Nach einer Legende, Chiusi wurde von Clusius, Sohn vom Lydius Tyrrhenus, gegründet. Archäologische Ausgrabungen haben bewiesen, dass die Hügeln um diese kleine Stadt schon in der früheren Bronzezeit (Ende 2. – Anfang 1. Jahrtausend v. Chr.) gesiedelt waren.

Vom Stadthaupteingang – während des letzten Weltkrieg zerstört und später Nachgebaut in seiner originellen Form, mit etruskischen Rundbogen – kommt man zur via Porsenna, auf dessen rechten Seite einige Gebäuden aus dem Mittelalter und aus der Renaissance zu finden sind. Am Ende der Straße befindet sich die Piazza del Duomo, in deren Fundament die Ruine von einem Palast ausgegraben wurde, der angeblich Porsenna, dem berühmtesten etruskischen König, gehörte. Gegenüber der Kirche befindet sich der Palazzo Episcopale (Erzbistumspalast). An der linken Seite der Kirche steht der Glockenturm, dessen erster Teil aus dem 13. Jahrhundert stammt. Die älteste Basis wurde angeblich mit Trümmern von Gebäuden gebaut, die unter dem Bischof Lanfranco, der im 16. Jahrhundert versucht hatte, als Graf-Bischof Herr der Stadt zu werden, aufgerichtet wurden.
 

Die Kathedrale, vom Bischof Fiorentino im 6. Jh. gegründet, wurde im 12. Jh. neugebaut und im 19. Jh. wesentlich umgestaltet.
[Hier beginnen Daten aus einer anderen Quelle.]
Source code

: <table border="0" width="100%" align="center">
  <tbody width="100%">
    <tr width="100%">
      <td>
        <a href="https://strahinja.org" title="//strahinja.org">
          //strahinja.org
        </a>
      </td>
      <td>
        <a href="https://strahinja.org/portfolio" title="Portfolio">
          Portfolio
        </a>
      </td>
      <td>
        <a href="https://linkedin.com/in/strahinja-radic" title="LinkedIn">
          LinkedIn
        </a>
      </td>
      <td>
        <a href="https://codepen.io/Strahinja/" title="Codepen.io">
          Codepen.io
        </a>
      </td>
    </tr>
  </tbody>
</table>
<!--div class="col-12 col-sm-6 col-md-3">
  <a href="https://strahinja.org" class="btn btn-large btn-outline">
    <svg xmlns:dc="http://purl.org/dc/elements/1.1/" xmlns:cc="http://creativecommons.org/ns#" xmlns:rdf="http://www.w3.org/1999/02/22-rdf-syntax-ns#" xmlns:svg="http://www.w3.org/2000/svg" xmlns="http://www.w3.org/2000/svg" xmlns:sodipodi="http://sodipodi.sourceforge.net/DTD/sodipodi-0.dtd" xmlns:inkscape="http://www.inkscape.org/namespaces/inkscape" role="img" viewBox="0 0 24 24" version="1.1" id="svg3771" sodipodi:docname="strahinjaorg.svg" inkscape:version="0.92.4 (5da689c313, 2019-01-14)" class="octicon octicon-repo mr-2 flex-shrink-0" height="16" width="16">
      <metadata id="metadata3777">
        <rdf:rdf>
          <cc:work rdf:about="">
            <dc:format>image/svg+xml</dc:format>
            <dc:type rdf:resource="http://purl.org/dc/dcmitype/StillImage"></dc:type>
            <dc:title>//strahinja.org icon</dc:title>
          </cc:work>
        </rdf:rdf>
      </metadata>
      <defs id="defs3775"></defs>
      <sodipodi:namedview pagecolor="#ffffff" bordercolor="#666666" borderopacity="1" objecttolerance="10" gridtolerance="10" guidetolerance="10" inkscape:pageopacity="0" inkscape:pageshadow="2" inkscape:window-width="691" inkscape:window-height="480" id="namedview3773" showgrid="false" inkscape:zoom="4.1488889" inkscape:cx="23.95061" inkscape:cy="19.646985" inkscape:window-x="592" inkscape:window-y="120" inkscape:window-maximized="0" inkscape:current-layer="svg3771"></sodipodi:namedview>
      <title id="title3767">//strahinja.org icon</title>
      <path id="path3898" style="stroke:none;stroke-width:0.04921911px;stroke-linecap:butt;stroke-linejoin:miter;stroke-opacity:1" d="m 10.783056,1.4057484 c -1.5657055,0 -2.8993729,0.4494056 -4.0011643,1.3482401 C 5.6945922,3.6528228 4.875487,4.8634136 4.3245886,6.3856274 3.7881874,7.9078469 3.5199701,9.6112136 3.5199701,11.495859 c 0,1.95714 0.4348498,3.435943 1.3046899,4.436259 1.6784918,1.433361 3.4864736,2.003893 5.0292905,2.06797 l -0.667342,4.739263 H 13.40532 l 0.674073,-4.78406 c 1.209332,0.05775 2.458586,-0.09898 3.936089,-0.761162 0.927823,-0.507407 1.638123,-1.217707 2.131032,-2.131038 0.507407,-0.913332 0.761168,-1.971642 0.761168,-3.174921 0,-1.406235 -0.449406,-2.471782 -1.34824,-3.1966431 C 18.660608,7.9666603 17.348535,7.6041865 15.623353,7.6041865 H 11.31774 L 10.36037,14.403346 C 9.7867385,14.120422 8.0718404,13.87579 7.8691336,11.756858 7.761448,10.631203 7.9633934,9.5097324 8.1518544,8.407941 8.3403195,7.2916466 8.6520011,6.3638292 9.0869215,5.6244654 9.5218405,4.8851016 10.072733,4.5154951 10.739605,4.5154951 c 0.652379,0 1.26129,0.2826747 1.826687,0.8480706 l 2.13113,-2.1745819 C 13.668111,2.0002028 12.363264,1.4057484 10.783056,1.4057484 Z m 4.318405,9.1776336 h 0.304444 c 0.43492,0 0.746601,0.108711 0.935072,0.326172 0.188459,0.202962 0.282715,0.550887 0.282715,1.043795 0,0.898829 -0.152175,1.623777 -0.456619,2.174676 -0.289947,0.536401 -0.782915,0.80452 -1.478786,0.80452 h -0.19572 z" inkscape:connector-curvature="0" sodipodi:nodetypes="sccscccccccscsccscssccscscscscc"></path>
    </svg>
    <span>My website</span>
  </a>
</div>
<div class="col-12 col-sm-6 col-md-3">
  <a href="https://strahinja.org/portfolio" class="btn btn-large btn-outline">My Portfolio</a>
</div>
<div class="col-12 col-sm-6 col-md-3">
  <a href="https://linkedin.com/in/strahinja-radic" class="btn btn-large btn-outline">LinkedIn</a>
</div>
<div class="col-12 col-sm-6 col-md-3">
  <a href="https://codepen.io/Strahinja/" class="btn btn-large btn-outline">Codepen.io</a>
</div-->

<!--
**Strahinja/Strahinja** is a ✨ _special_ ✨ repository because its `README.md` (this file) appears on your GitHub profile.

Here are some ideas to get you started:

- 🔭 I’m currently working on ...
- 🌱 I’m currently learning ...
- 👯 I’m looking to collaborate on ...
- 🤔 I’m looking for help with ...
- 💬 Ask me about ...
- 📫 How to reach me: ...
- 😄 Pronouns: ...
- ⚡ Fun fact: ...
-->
Der Innenraum hat drei Schiffe, ohne Querschiff, und jede endet in eine Apsis. Jede Säule, die die Rundbogen unterstützt, hat ein unterschiedliches Kapitell. Die Kapitelle stammen aus römischen Gebäuden. Im rechten Schiff befindet sich ein Taufbecken. Über das Taufbecken steht eine Statue von Johannes dem Täufer im Stil von Andrea Sansovino. Zwischen 1887 und 1894 wurde die Kirche von Arturo Viligiardi gemalt, wie ein falsches Mosaik und nach altchristlichem und römischen Mustern. Durch die Sakristei kommt man in den Kapitelsaal, wo einige wichtige Kodizes mit Miniaturen, die aus dem Kloster von Monte Oliveto Maggiore stammen, unter Glas behalten werden.
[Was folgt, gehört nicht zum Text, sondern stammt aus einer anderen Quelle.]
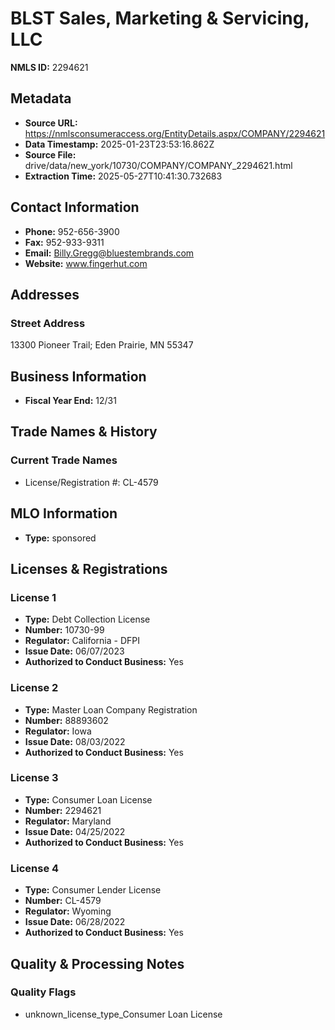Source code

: # BLST Sales, Marketing & Servicing, LLC

**NMLS ID:** 2294621

## Metadata
- **Source URL:** https://nmlsconsumeraccess.org/EntityDetails.aspx/COMPANY/2294621
- **Data Timestamp:** 2025-01-23T23:53:16.862Z
- **Source File:** drive/data/new_york/10730/COMPANY/COMPANY_2294621.html
- **Extraction Time:** 2025-05-27T10:41:30.732683

## Contact Information
- **Phone:** 952-656-3900
- **Fax:** 952-933-9311
- **Email:** Billy.Gregg@bluestembrands.com
- **Website:** www.fingerhut.com

## Addresses
### Street Address
13300 Pioneer Trail; Eden Prairie, MN 55347

## Business Information
- **Fiscal Year End:** 12/31

## Trade Names & History
### Current Trade Names
- License/Registration #: CL-4579

## MLO Information
- **Type:** sponsored

## Licenses & Registrations

### License 1
- **Type:** Debt Collection License
- **Number:** 10730-99
- **Regulator:** California - DFPI
- **Issue Date:** 06/07/2023
- **Authorized to Conduct Business:** Yes

### License 2
- **Type:** Master Loan Company Registration
- **Number:** 88893602
- **Regulator:** Iowa
- **Issue Date:** 08/03/2022
- **Authorized to Conduct Business:** Yes

### License 3
- **Type:** Consumer Loan License
- **Number:** 2294621
- **Regulator:** Maryland
- **Issue Date:** 04/25/2022
- **Authorized to Conduct Business:** Yes

### License 4
- **Type:** Consumer Lender License
- **Number:** CL-4579
- **Regulator:** Wyoming
- **Issue Date:** 06/28/2022
- **Authorized to Conduct Business:** Yes

## Quality & Processing Notes
### Quality Flags
- unknown_license_type_Consumer Loan License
Schon seit Anfang des 18. Jh. fing man in Chiusi an, die etruskische Herkunft der Stadt zu schätzen und nach Resten dieser ehrwürdige Zivilisation zu suchen. Ab Anfang des 19. Jh. wurden sehr bedeutende Tomben gefunden, obwohl es nicht nur professionelle Altertumsforscher waren, die die Arbeit führten, sondern auch Räuber, die schnell und heimlich gruben und oft die Funde stahlen und beschädigten. Im Jahr 1870 würde der erste Kern des Museums geöffnet, mit Funden und Resten aus den Gräben. Später nahm die Sammlung dank Beschenkungen allmählich zu.

Anfangs des 20. Jh. fing man an, das Museo Civico (Stadtmuseum) zu bauen. Im Jahr 1932 wurde es erweitert. Das Museum wurde während des 2. Weltkriegs beschädigt und 1963 vom Staat erworben. Die neue Sammlung, die im Jahr 1992 eingeweiht wurde, ist auf drei Sektionen verteilt. Die Exponate stammen aus Grabungen aus der Gegend der Stadt und auch deswegen sind sie so wichtig. Die seltensten und wertvollsten Exponate sind Grabsteine mit Basreliefe und Inschriften.